In general, we might not know whether two events are independent. In that case, we need data! The solution is to check whether B happening seems to change the probability of A happening, or vice versa. That is, we attempt to verify using data whether P(A | B) = P(A | not B) = P(A). These probabilities won’t be exactly alike because of statistical fluctuations, especially with small samples. (We’ll cover this point more in the future lesson on Statistical uncertainty.) But with enough data they should be pretty close if A and B are independent.
For example, in our data on music festivals, suppose we want to check whether playing Coachella is independent of playing Bonnaroo. To check this, we want to see if P(coachella = 1 | bonnaroo = 1) = P(coachella = 1 | bonnaroo = 0)—in other words, whether a band’s playing Bonnaroo affects the probability that the same band plays Coachella. So to check this, let’s form a table of probabilities conditional on the bonnaroo
variable:
xtabs(~coachella + bonnaroo, data=aclfest) %>%
prop.table(margin=2)
## bonnaroo
## coachella 0 1
## 0 0.4585153 0.8260870
## 1 0.5414847 0.1739130
From this table, it looks like:
- P(coachella = 1 | bonnaroo = 1) = 0.17
- P(coachella = 1 | bonnaroo = 0) = 0.54
The conclusion is that these two events are clearly not independent. A band that plays Bonnaroo is much less likely to play Coachella in the same year than a band that doesn’t play Bonnaroo.

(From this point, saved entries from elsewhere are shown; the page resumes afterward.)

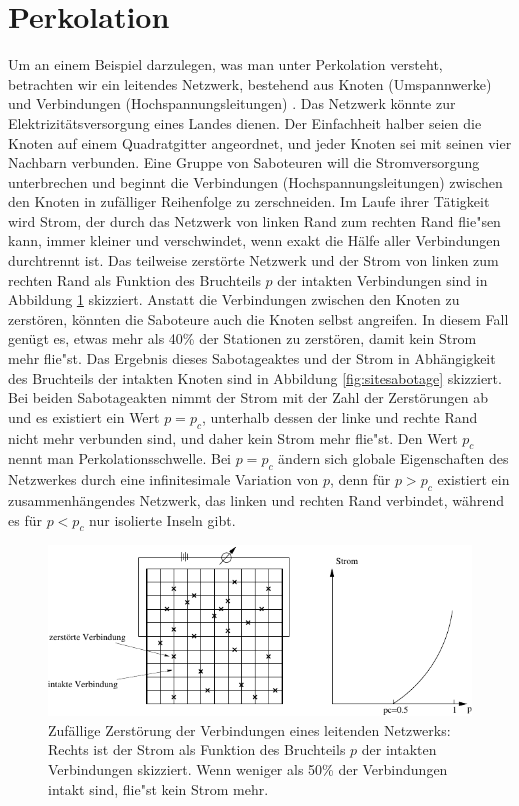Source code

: \section{Perkolation}
Um an einem Beispiel darzulegen, was man unter Perkolation versteht, betrachten wir ein leitendes Netzwerk, bestehend aus Knoten (Umspannwerke) und Verbindungen (Hochspannungsleitungen) \cite{Zallen:83}. Das Netzwerk k\"onnte zur Elektrizit\"atsversorgung eines Landes dienen. Der Einfachheit halber seien die Knoten auf einem Quadratgitter angeordnet, und jeder Knoten sei mit seinen vier Nachbarn verbunden. Eine Gruppe von Saboteuren will die Stromversorgung unterbrechen und beginnt die Verbindungen (Hochspannungsleitungen) zwischen den Knoten in zuf\"alliger Reihenfolge zu zerschneiden. Im Laufe ihrer T\"atigkeit wird Strom, der durch das Netzwerk von linken Rand zum rechten Rand flie"sen kann, immer kleiner und verschwindet, wenn exakt die H\"alfe aller Verbindungen durchtrennt ist. Das teilweise zerst\"orte Netzwerk und der Strom von linken zum rechten Rand als Funktion des Bruchteils $p$ der intakten Verbindungen sind in Abbildung \ref{fig:bondsabotage} skizziert. Anstatt die Verbindungen zwischen den Knoten zu zerst\"oren, k\"onnten die Saboteure auch die Knoten selbst angreifen. In diesem Fall gen\"ugt es, etwas mehr als 40\% der Stationen zu zerst\"oren, damit kein Strom mehr flie"st. Das Ergebnis dieses Sabotageaktes und der Strom in Abh\"angigkeit des Bruchteils der intakten Knoten sind in  Abbildung \ref{fig:sitesabotage} skizziert. Bei beiden Sabotageakten nimmt der Strom mit der Zahl der Zerst\"orungen ab und es existiert ein Wert $p=p_c$, unterhalb dessen der linke und rechte Rand nicht mehr verbunden sind, und daher kein Strom mehr flie"st. Den Wert $p_c$ nennt man Perkolationsschwelle. Bei $p=p_c$ \"andern sich globale Eigenschaften des Netzwerkes durch eine infinitesimale Variation von $p$, denn f\"ur $p>p_c$ existiert ein zusammenh\"angendes Netzwerk, das linken und rechten Rand verbindet, w\"ahrend es f\"ur $p<p_c$ nur isolierte Inseln gibt. 
\begin{figure}[tbp]
  \centering
  \includegraphics{./Einleitung-figs/sabobond}
  \caption{Zuf\"allige Zerst\"orung der Verbindungen eines leitenden Netzwerks: Rechts ist der Strom als Funktion des Bruchteils $p$ der intakten Verbindungen skizziert. Wenn weniger als 50\% der Verbindungen intakt sind, flie"st kein Strom mehr.}
  \label{fig:bondsabotage}
\end{figure}
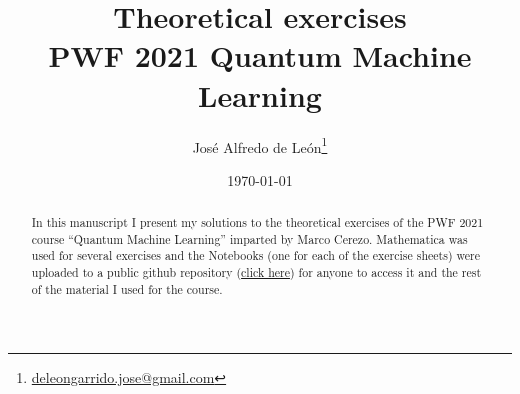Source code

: \documentclass[10pt,a4paper]{article}
\title{\textbf{Theoretical exercises}\\\vspace{2mm}
\large{PWF 2021 Quantum Machine Learning}}
\author[1]{José Alfredo de León\thanks{\href{mailto:deleongarrido.jose@gmail.com}{deleongarrido.jose@gmail.com}}}
\affil[1]{Escuela de Ciencias Físicas y Matemáticas - USAC, Guatemala}
\date{\today}
\newcommand{\1}{\mathbbm{1}}
\begin{document}
\maketitle
\begin{abstract}
In this manuscript I present my solutions to the theoretical exercises of the 
PWF 2021 course ``Quantum Machine Learning'' imparted by Marco Cerezo.
Mathematica was used for several exercises and the Notebooks (one for each
of the exercise sheets) were uploaded to a public github repository 
(\href{https://github.com/deleonja/pwf2021_qml}{click here}) for anyone 
to access it and the rest of the material I used for the course.
\end{abstract}
\tableofcontents




\end{document}
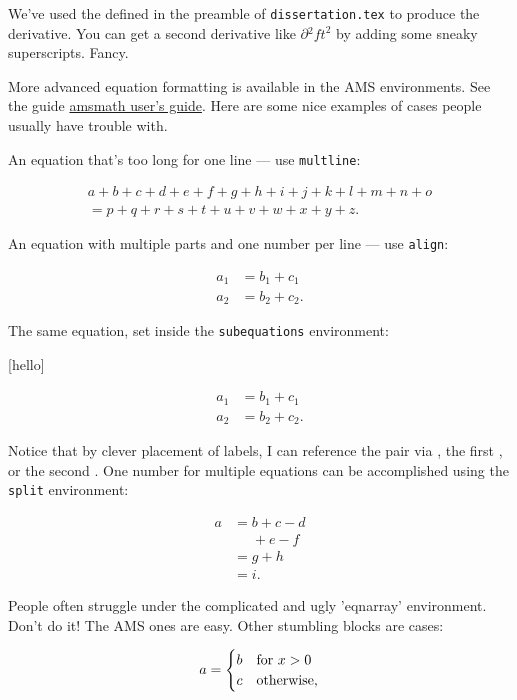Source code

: We've used the defined in the preamble of \texttt{dissertation.tex} to
produce the derivative. You can get a second derivative like
$\partial{^2 f}{t^2}$ by adding some sneaky superscripts. Fancy.

More advanced equation formatting is available in the AMS environments.
See the guide
\href{ftp://ftp.ams.org/pub/tex/doc/amsmath/amsldoc.pdf}{amsmath user's
guide}. Here are some nice examples of cases people usually have trouble
with.

An equation that's too long for one line --- use \texttt{multline}:

\[\begin{gathered}
    a +b+c+d+e+f+g+h+i+j+k+l+m+n+o\\ 
    = p+q+r+s+t+u+v+w+x+y+z.\end{gathered}\]

An equation with multiple parts and one number per line --- use
\texttt{align}:

\[\begin{aligned}
    a_1 &= b_1 + c_1\\
    a_2 &= b_2 + c_2.\end{aligned}\]

The same equation, set inside the \texttt{subequations} environment:

{[}hello{]}

\[\begin{aligned}
        \label{goodbye}
        a_1 &= b_1 + c_1\\
        \label{goodbye_b}
        a_2 &= b_2 + c_2.
    \end{aligned}\]

Notice that by clever placement of labels, I can reference the pair via
, the first , or the second . One number for multiple equations can be
accomplished using the \texttt{split} environment:

\[\begin{split}
        a &= b + c - d\\
         &\phantom{=} + e - f\\
         &= g + h\\
         &= i.
    \end{split}\]

People often struggle under the complicated and ugly 'eqnarray'
environment. Don't do it! The AMS ones are easy. Other stumbling blocks
are cases:

\[a = \begin{cases}
        b & \text{for $ x > 0$}\\
        c & \text{otherwise,}
    \end{cases}\]

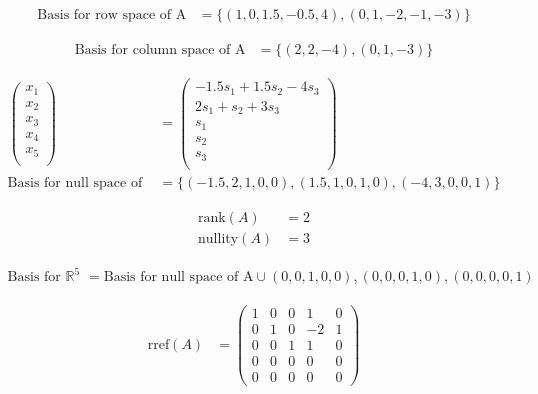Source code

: \documentclass[12pt]{article}
\newenvironment{problem}[2][Problem]{\begin{trivlist}
\item[\hskip \labelsep {\bfseries #1}\hskip \labelsep {\bfseries #2.}]}{\end{trivlist}}
\begin{document}
\begin{problem}{3.b.i}
\end{problem}
\begin{align*}
\text{Basis for row space of A} &= \{(1, 0, 1.5, -0.5, 4), (0, 1, -2, -1, -3)\}
\end{align*}

\begin{problem}{3.b.ii}
\end{problem}
\begin{align*}
\text{Basis for column space of A} &= \{(2, 2, -4), (0, 1, -3)\}
\end{align*}

\begin{problem}{3.b.ii}
\end{problem}
\begin{align*}
\left( \begin{array}{c}
	x_1 \\
	x_2 \\
	x_3 \\
	x_4 \\
	x_5 \\
\end{array} \right)
&= 
\left( \begin{array}{c}
	-1.5s_1 + 1.5s_2 - 4s_3 \\
	2s_1 + s_2 + 3s_3 \\
	s_1 \\
	s_2 \\
	s_3 \\
\end{array} \right) \\
\text{Basis for null space of A} &= \{(-1.5, 2, 1, 0, 0), (1.5, 1, 0, 1, 0), (-4, 3, 0, 0, 1)\}
\end{align*}

\begin{problem}{3.c}
\end{problem}
\begin{align*}
\text{rank}(A) &= 2 \\
\text{nullity}(A) &= 3 
\end{align*}

\begin{problem}{3.d}
\end{problem}
\begin{align*}
\text{Basis for }\mathbb{R}^5 &= \text{Basis for null space of A} \cup {(0, 0, 1, 0, 0), (0, 0, 0, 1, 0), (0, 0, 0, 0, 1)}
\end{align*}

\begin{problem}{4.a}
\end{problem}
\begin{align*}
\text{rref}(A) &= 
\left( \begin{array}{ccccc}
	1 & 0 & 0 & 1 & 0 \\
	0 & 1 & 0 & -2 & 1 \\
	0 & 0 & 1 & 1 & 0 \\
	0 & 0 & 0 & 0 & 0 \\
	0 & 0 & 0 & 0 & 0 
\end{array} \right)
\end{align*}
\end{document}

On the other hand, let’s examine the data on ACL and Outside Lands:
xtabs(~acl + outsidelands, data=aclfest) %>%
prop.table(margin=2)
## outsidelands
## acl 0 1
## 0 0.8738050 0.8645833
## 1 0.1261950 0.1354167
From this table, it looks like:
- P(acl = 1 | outsidelands = 0) = 0.126
- P(acl = 1 | outsidelands = 1) = 0.135
These numbers are not identical, but they’re very close, to the point that we might plausibly explain the difference as a small-sample fluctuation. (Again, we’ll cover the topic of small-sample fluctuations in a future lesson.) So for now, we’d either say that playing ACL and playing Outside Lands look independent of one another, or at the very least that they look nearly independent of one another. Either way, no matter how we choose to phrase our conclusion, it’s clear that whether a band plays Outside Lands conveys little to no information about how likely that band is to play ACL.
Study questions
Use the “aclfest.csv” data set to answer the following questions.
A. What is the joint probability that a band played both Outside Lands and Bonnaroo?

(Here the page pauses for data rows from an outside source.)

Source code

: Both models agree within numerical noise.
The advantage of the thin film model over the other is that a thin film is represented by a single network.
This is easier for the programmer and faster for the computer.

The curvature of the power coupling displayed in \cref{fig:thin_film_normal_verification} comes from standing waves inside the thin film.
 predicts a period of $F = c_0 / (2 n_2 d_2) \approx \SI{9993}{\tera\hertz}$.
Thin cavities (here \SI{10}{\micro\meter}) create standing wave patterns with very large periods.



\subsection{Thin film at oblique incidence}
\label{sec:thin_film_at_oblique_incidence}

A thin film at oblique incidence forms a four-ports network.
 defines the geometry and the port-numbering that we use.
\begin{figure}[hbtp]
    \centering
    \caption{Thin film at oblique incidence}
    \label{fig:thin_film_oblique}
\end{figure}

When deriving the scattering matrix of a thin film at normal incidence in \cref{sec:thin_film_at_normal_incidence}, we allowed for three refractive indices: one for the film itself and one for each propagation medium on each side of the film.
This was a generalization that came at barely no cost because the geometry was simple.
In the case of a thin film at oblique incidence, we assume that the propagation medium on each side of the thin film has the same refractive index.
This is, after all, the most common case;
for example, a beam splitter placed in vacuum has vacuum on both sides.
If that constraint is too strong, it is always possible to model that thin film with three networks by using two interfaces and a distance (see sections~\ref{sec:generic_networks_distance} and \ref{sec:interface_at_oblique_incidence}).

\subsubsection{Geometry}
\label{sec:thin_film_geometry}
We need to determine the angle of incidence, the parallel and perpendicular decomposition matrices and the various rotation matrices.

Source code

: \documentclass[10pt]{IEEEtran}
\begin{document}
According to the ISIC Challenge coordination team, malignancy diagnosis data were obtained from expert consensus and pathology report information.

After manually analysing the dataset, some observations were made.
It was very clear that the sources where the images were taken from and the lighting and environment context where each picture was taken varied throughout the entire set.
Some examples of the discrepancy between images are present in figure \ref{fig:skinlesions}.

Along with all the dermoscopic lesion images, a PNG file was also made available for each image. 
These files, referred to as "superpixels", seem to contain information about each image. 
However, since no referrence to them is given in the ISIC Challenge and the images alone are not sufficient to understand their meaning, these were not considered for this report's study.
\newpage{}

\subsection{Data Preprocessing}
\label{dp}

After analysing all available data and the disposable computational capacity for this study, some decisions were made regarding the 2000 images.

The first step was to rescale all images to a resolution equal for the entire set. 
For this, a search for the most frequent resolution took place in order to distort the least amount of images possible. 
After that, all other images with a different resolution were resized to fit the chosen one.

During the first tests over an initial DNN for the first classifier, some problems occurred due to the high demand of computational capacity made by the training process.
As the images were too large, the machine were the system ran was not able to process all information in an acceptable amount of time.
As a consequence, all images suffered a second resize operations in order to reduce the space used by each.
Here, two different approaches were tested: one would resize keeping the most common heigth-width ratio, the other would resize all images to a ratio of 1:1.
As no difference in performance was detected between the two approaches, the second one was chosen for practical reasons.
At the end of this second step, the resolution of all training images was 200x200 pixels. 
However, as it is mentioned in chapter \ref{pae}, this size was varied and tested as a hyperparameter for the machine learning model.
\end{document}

B. What is the conditional probability that a band played Coachella, given that they played ACL Fest? Use pipes (%>%
), and write out in English what each line of your code chunk is doing.Download plays_top50.csv. This file has data on 15,000 users of a music streaming service. The first column is a unique numerical identifier for the user. The remaining columns are for the top 50 artists most frequently streamed by this particular subset of users. The entries in the data frame represent “did play” (1) and “did not play” (0), with 1 meaning that a given user streamed a given artist at least once during the data-collection period. Use this data to answer the following questions:
A. For a randomly selected user, what are P(plays Franz Ferdinand) and P(plays Franz Ferdinand | plays the Killers)?

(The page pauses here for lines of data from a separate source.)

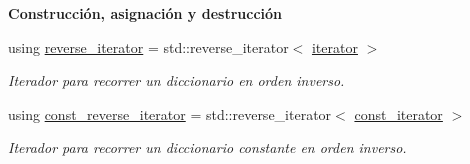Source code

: \begin{Indent}{\bf \-Construcción, asignación y destrucción}
\begin{DoxyCompactItemize}
using \hyperlink{classaed2_1_1iterator_a07b2c0fa31611e03cd019b290acd6d80_a07b2c0fa31611e03cd019b290acd6d80}{reverse\+\_\+iterator} = std\+::reverse\+\_\+iterator$<$ \hyperlink{classaed2_1_1iterator_1_1iterator}{iterator} $>$
\begin{DoxyCompactList}\small\item\em Iterador para recorrer un diccionario en orden inverso. \end{DoxyCompactList}\item 
using \hyperlink{classaed2_1_1iterator_a657402896e5b5966660032f5686cc4c4_a657402896e5b5966660032f5686cc4c4}{const\+\_\+reverse\+\_\+iterator} = std\+::reverse\+\_\+iterator$<$ \hyperlink{classaed2_1_1iterator_1_1const__iterator}{const\+\_\+iterator} $>$
\begin{DoxyCompactList}\small\item\em Iterador para recorrer un diccionario constante en orden inverso. \end{DoxyCompactList}\end{DoxyCompactItemize}

\end{Indent}
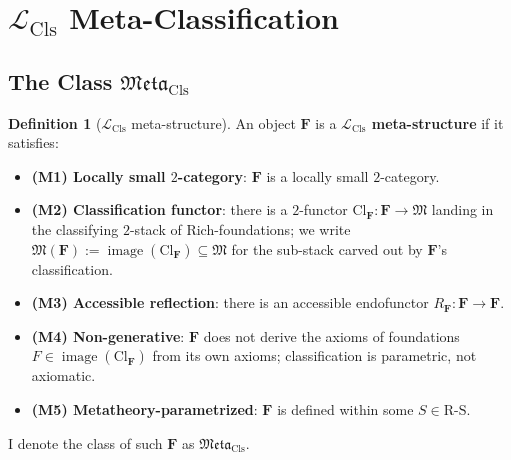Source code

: \documentclass[11pt]{article}
\theoremstyle{plain}
\theoremstyle{definition}
\newtheorem{definition}[theorem]{Definition}
\newcommand{\RS}{\mathrm{R\text{-}S}}
\newcommand{\fM}{\mathfrak{M}}
\newcommand{\Meta}{\mathfrak{Meta}}
\newcommand{\LCls}{\mathcal{L}_{\mathrm{Cls}}}
\newcommand{\Cl}{\mathrm{Cl}}
\DeclareMathOperator{\image}{image}
\begin{document}
\section{\texorpdfstring{$\LCls$ Meta-Classification}{Classifier Meta-Classification}}\label{sec:meta}

\subsection{\texorpdfstring{The Class $\Meta_{\mathrm{Cls}}$}{The Class Meta\_5+}}

\begin{definition}[$\LCls$ meta-structure]\label{def:meta}
An object $\mathbf{F}$ is a \textbf{$\LCls$ meta-structure} if it satisfies:
\begin{itemize}
\item \textbf{(M1) Locally small $2$-category}: $\mathbf{F}$ is a locally small $2$-category.
\item \textbf{(M2) Classification functor}: there is a $2$-functor $\Cl_{\mathbf{F}} : \mathbf{F} \to \fM$ landing in the classifying $2$-stack of Rich-foundations; we write $\fM(\mathbf{F}) := \image(\Cl_{\mathbf{F}}) \subseteq \fM$ for the sub-stack carved out by $\mathbf{F}$'s classification.
\item \textbf{(M3) Accessible reflection}: there is an accessible endofunctor $R_{\mathbf{F}} : \mathbf{F} \to \mathbf{F}$.
\item \textbf{(M4) Non-generative}: $\mathbf{F}$ does not derive the axioms of foundations $F \in \image(\Cl_{\mathbf{F}})$ from its own axioms; classification is parametric, not axiomatic.
\item \textbf{(M5) Metatheory-parametrized}: $\mathbf{F}$ is defined within some $S \in \RS$.
\end{itemize}
I denote the class of such $\mathbf{F}$ as $\Meta_{\mathrm{Cls}}$.
\end{definition}
\end{document}
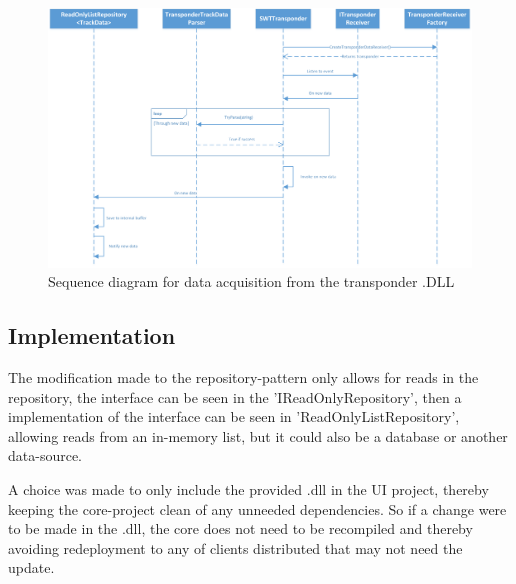 \begin{figure}
	\centering
	\includegraphics[width=1.0\linewidth]{Images/SWTTransponder}
	\caption{Sequence diagram for data acquisition from the transponder .DLL}
	\label{fig:SWTTransponderSeq}
\end{figure}

\subsection{Implementation}

The modification made to the repository-pattern only allows for reads in the repository, the interface can be seen in the 'IReadOnlyRepository', then a implementation of the interface can be seen in 'ReadOnlyListRepository', allowing reads from an in-memory list, but it could also be a database or another data-source.

A choice was made to only include the provided .dll in the UI project, thereby keeping the core-project clean of any unneeded dependencies. So if a change were to be made in the .dll, the core does not need to be recompiled and thereby avoiding redeployment to any of clients distributed that may not need the update. 

\clearpage
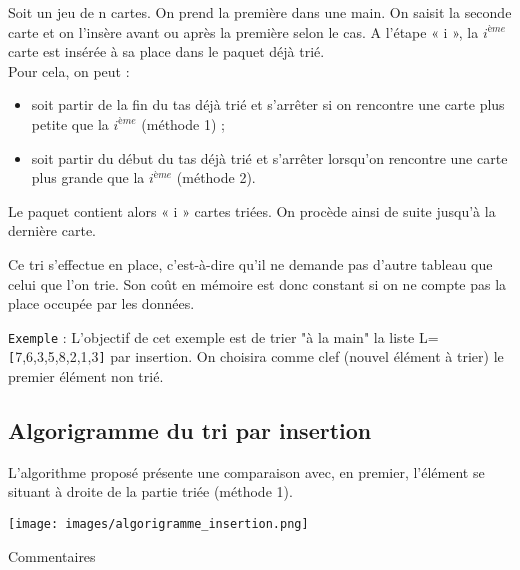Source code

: \documentclass[t,11pt]{article}
\begin{document}
Soit un jeu de n cartes. On prend la première dans une main. On saisit la seconde carte et on l'insère avant ou après la première selon le cas.
A l'étape « i », la $i^{ème}$ carte est insérée à sa place dans le paquet déjà trié.\\
Pour cela, on peut :
\begin{itemize}
\item soit partir de la fin du tas déjà trié et s'arrêter si on rencontre une carte plus petite que la $i^{ème}$ (méthode 1) ;
\item 	soit partir du début du tas déjà trié et s'arrêter lorsqu'on rencontre une carte plus grande que la $i^{ème}$ (méthode 2).
\end{itemize}
	
Le paquet contient alors « i » cartes triées. On procède ainsi de suite jusqu'à la dernière carte.

Ce tri s'effectue en place, c'est-à-dire qu'il ne demande pas d'autre tableau que celui que l'on trie. 
Son coût en mémoire est donc constant si on ne compte pas la place occupée par les données.

\newpage
\texttt{Exemple} : L'objectif de cet exemple est de trier "à la main" la liste L=\verb![!7,6,3,5,8,2,1,3\verb!]! par insertion.
On choisira comme clef (nouvel élément à trier) le premier élément non trié. 

\begin{python}
\vspace*{13cm}
\end{python}


\newpage
\subsection{Algorigramme du tri par insertion}

L'algorithme proposé présente une comparaison avec, en premier, l'élément se situant à droite de la partie triée (méthode 1).

\begin{minipage}{.45\textwidth}%
\begin{center}
\texttt{[image: images/algorigramme\_insertion.png]}
\end{center}
\end{minipage}%
\hfill
\begin{minipage}{.5\textwidth}%
\vspace*{0.6cm}
\begin{python}
Commentaires
\vspace*{13cm}
\end{python}
\end{minipage}
\end{document}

B. What are P(plays Bob Dylan) and P(plays Bob Dylan | plays the Beatles)?
C. What are P(plays Rihanna) and P(plays Rihanna | plays Kanye West)? Are the events “plays Rihanna” and “plays Kanye West” independent? D. What is P(plays Queen or plays David Bowie)? Hint: for this one you’ll need to know the addition rule, \(P(A \mbox{ or } B) = P(A) + P(B) - P(A,B)\).